Sunday, March 6, 2022

Severance 1.4: Deadly Ambiguity

A more disturbing episode of Severance -- 1.4 -- than usual, because

[Spoilers ahead ... ]

Well, if you saw the episode, up since Friday on Apple TV+, you'll know why:  Helly takes her life, or tries to take her life, at the end of the hour.  I make that distinction because, you know how it is on television, if a character's head isn't literally severed (for want of a better word), than she or he might well have survived.  In Helly's case, someone in that hell on Earth might have come by and rescued her.

What drove her to do this?  She was betrayed by her outie, who appears in a video explaining that she doesn't want to end the severance of her and her innie.  Though, it occurred to me that that video could have been a deep fake.  I mean, deep fakes already abound in our own off-screen world, so, surely the dementos who built that innie world would know how to make them.

The other important aspect of 1.4 is the development of Irving as a character.  We saw a lot more of him in the story than usual.  But ... what did we learn about him?  He may or may not be ok with a visceral relationship with Burt.  At first, Irving pulls his hand away and soon after walks out of the room when Burt puts his hand over Irving's.  But, later, perhaps after Irving has thought it over, he seems to seek Burt out.  Not only does this behavior leave us still unclear about what Irving really wants, it's a metaphor for just about everything else in this harrowing narrative.
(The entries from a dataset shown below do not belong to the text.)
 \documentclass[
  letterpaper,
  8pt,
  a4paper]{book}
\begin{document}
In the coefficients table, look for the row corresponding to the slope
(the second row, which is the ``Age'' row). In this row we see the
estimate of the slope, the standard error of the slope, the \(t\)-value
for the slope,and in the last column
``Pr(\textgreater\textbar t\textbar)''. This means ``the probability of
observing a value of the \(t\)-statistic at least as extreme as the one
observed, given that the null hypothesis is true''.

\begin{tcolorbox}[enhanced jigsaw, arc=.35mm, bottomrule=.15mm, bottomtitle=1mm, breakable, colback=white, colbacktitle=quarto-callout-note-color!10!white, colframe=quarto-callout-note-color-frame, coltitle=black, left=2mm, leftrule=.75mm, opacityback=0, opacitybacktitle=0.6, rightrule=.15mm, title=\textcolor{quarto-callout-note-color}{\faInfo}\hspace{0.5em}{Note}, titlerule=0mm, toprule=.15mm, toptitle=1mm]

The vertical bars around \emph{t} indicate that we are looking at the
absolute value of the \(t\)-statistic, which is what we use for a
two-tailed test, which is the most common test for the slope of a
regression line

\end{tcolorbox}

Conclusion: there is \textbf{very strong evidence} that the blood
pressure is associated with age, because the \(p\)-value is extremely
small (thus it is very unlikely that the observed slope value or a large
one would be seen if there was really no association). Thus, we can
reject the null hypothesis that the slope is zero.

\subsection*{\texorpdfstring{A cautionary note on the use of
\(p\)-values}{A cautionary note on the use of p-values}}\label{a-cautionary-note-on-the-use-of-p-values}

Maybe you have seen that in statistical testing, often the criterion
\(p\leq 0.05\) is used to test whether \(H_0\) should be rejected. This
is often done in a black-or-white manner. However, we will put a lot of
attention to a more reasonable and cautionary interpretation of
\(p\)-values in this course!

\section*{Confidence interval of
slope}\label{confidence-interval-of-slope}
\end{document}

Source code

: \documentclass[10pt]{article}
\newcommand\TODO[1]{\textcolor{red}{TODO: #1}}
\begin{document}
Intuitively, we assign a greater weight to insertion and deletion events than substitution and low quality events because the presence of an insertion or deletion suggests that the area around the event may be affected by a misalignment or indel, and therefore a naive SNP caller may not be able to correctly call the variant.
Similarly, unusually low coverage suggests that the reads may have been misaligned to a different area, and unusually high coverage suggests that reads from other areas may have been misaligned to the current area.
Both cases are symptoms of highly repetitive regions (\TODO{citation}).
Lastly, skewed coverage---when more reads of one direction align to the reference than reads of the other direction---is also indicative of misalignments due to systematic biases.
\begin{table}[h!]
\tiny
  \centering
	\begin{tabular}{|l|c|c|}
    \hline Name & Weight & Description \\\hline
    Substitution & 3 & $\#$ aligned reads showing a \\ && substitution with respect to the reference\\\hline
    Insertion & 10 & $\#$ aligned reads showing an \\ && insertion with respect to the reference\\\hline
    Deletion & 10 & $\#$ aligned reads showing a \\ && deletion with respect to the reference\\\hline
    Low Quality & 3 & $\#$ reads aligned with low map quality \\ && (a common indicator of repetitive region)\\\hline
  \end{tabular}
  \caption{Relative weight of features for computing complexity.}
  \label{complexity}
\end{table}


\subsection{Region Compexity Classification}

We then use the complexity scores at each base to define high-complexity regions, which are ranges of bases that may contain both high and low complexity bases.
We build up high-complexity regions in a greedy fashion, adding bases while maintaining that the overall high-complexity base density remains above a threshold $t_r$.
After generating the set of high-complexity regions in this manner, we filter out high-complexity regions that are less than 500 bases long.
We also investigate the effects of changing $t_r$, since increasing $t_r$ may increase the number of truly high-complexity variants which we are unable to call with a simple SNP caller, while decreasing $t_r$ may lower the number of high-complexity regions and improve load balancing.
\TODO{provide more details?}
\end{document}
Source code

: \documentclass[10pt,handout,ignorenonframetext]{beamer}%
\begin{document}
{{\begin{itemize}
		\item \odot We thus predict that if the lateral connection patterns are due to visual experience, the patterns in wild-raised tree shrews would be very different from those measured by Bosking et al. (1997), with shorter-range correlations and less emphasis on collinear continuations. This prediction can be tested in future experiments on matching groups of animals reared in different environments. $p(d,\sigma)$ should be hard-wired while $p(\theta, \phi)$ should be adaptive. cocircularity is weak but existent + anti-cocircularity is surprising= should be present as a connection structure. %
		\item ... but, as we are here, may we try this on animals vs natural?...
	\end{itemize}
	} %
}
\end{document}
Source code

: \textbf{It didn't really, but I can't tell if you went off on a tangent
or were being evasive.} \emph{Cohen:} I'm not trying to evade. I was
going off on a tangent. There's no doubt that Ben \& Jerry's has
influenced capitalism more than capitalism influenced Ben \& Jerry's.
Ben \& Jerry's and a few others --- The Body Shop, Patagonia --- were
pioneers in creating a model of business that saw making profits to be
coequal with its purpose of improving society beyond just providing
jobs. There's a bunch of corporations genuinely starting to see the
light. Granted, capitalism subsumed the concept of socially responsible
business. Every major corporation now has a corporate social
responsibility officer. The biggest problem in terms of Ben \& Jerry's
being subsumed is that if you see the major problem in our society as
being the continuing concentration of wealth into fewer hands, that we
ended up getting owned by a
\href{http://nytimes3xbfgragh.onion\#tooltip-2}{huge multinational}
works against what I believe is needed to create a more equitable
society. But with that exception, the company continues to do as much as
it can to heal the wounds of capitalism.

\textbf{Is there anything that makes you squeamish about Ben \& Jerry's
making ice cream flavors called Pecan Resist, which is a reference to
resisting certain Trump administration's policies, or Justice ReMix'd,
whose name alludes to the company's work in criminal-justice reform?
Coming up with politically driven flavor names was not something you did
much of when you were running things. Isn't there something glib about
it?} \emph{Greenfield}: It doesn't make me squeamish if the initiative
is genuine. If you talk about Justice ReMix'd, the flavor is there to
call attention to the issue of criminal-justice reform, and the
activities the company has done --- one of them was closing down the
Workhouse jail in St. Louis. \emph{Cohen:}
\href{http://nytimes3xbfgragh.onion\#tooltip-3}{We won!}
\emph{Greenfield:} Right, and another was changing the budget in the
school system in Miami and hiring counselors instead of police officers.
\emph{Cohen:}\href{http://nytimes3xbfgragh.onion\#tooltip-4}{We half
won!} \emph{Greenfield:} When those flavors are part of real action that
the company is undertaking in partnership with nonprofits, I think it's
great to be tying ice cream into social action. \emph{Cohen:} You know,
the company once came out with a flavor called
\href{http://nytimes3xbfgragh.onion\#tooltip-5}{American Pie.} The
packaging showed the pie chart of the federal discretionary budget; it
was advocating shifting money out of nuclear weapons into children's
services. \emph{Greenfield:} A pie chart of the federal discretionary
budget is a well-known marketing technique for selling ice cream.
I'm sure it's been noted by others, and I may have already mentioned this myself, but Severance could fit comfortably into Philip K. Dick's uncomfortable corpus of work.  Talk about A Scanner Darkly, in Severance, just about everything we scan with our eyes comes up blurry and unclear.  The harder we focus, the more we get the feeling that we're looking into an infinite regress of possibilities.  (Hey, I like working the name of this blog into my reviews.)